Racism was another crucial issue for Cornwell, and she found it embedded in the bar culture where, she said, “We went to one gay bar, which was called Rusty’s, and it was very prejudiced. I could tell they didn’t want us [Black lesbians] there.” 

Cornwell also addresses racism in the feminist movement, but is slightly easier on women. She said, “See, you can’t live in a country that’s racist and not be affected in some manner or other. So naturally they had the same attitudes to some extent that the regular society had. But also there was some willingness to try to change to some extent. Of course there were varying degrees of success and non-success.”

As Enszer notes: “I first read “Black Lesbian in White America” in the early 1990s when I was living and working in Detroit. In the book, Cornwell invited me into a conversation with other African-American lesbians about the material conditions of our lives. It is a conversation that I have continued in the subsequent years and decades.”

For Cornwell, the focus of her activism always included women and lesbians. She lived most of her years in West Philly, on the outskirts of the Penn campus in a series of communes with other women. She spent time at the Women’s Center and read her poetry and fiction throughout the city.

Enszer told PGN, ““Black Lesbian in White America,” captures many elements of what I appreciate about Cornwell’s work. The book contains a series of deeply personal autobiographical vignettes that intimate some of the interior despair of young adulthood for lesbians seeking to find others like them in the 1940s, 1950s, and 1960s, a scintillating portrait of Audre Lorde, written after the two of them spent time together for an interview, and some of Cornwell’s clear-eyed assessments of the effects of racism in the women’s movement and the sexism that Black women faced in relationships with men.”

She said, “The emotional registers of the collection are varied; Cornwell writes with both the clarity of a journalist and the heart of a poet. Understanding Cornwell’s work — and the work of her contemporaries including Ann Allen Shockley, Audre Lorde, Pat Parker, Red Jordan Arobateau — is vital to understanding the lesbian past as a multicultural, politically engaged formation.”

Cornwell suffered from dementia for nearly 20 years, during which time she lived at Stapeley. Another longtime lesbian activist, Ahavia Lavana, lived in the same nursing home as Cornwell until she died in November 2018.

In 2011, Lavana posted on Cornwell’s Amazon page, “I have known the author for many years. Anita no longer remembers that she wrote this book, but I got her to sign my copy. She said she had never done this before. But I told her that she had signed many books. So she wrote her name and then thought a moment. Then she said ‘I’m a celebrate!’ I told her that she most certainly is a celebrate and gave her a hug. When she sees me, she knows I know her and smiles at me. Which delights me as mostly she just sits. This is a wonderful book and should be read by any feminist and lesbian.”

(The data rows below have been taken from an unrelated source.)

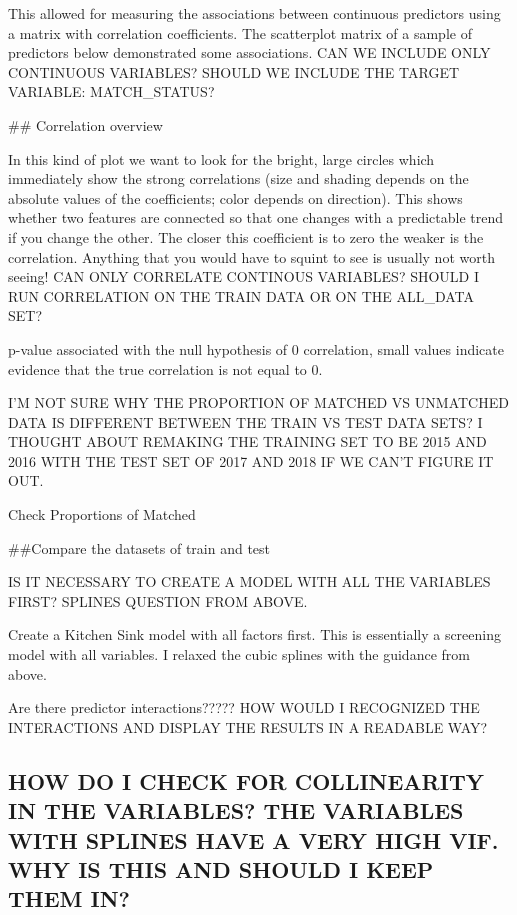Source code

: \documentclass[12pt,]{article}
\begin{document}
This allowed for measuring the associations between continuous
predictors using a matrix with correlation coefficients. The scatterplot
matrix of a sample of predictors below demonstrated some associations.
CAN WE INCLUDE ONLY CONTINUOUS VARIABLES? SHOULD WE INCLUDE THE TARGET
VARIABLE: MATCH\_STATUS?

\#\# Correlation overview

In this kind of plot we want to look for the bright, large circles which
immediately show the strong correlations (size and shading depends on
the absolute values of the coefficients; color depends on direction).
This shows whether two features are connected so that one changes with a
predictable trend if you change the other. The closer this coefficient
is to zero the weaker is the correlation. Anything that you would have
to squint to see is usually not worth seeing! CAN ONLY CORRELATE
CONTINOUS VARIABLES? SHOULD I RUN CORRELATION ON THE TRAIN DATA OR ON
THE ALL\_DATA SET?

p-value associated with the null hypothesis of 0 correlation, small
values indicate evidence that the true correlation is not equal to 0.

I'M NOT SURE WHY THE PROPORTION OF MATCHED VS UNMATCHED DATA IS
DIFFERENT BETWEEN THE TRAIN VS TEST DATA SETS? I THOUGHT ABOUT REMAKING
THE TRAINING SET TO BE 2015 AND 2016 WITH THE TEST SET OF 2017 AND 2018
IF WE CAN'T FIGURE IT OUT.

Check Proportions of Matched

\#\#Compare the datasets of train and test

IS IT NECESSARY TO CREATE A MODEL WITH ALL THE VARIABLES FIRST? SPLINES
QUESTION FROM ABOVE.

Create a Kitchen Sink model with all factors first. This is essentially
a screening model with all variables. I relaxed the cubic splines with
the guidance from above.

Are there predictor interactions????? HOW WOULD I RECOGNIZED THE
INTERACTIONS AND DISPLAY THE RESULTS IN A READABLE WAY?

\hypertarget{how-do-i-check-for-collinearity-in-the-variables-the-variables-with-splines-have-a-very-high-vif.-why-is-this-and-should-i-keep-them-in}{%
\subsection{HOW DO I CHECK FOR COLLINEARITY IN THE VARIABLES? THE
VARIABLES WITH SPLINES HAVE A VERY HIGH VIF. WHY IS THIS AND SHOULD I
KEEP THEM
IN?}\label{how-do-i-check-for-collinearity-in-the-variables-the-variables-with-splines-have-a-very-high-vif.-why-is-this-and-should-i-keep-them-in}}
\end{document}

In a statement, Jones wrote, “Anita will be remembered as a generous, tenacious, and passionate lover, friend, teacher, mentor, writer, and scholar. She leaves behind her devoted friends and chosen family, literary executor, Briona Simone Jones, and a community of Black lesbians and readers whose lives were transformed by her radical vision and her purposed writing.” 

Jones included this 1981 quote from Cornwell: “If I might be so bold as to express a heartfelt wish for the future, it would be that all Sisters of all races, creeds, colors, and sexual persuasions might realize the folly of fighting amongst ourselves and band together to confront our common enemy, who continues to wage an unrelenting war against all of us.” 

An online memorial will be hosted by Briona Simone Jones and on Thursday, September 21, 2023, at 7:00 p.m. (EST). An in-person memorial will be held at William Way LGBT Community Center in Philadelphia on Saturday, September 30, 2023, at 2:00 p.m. (EST).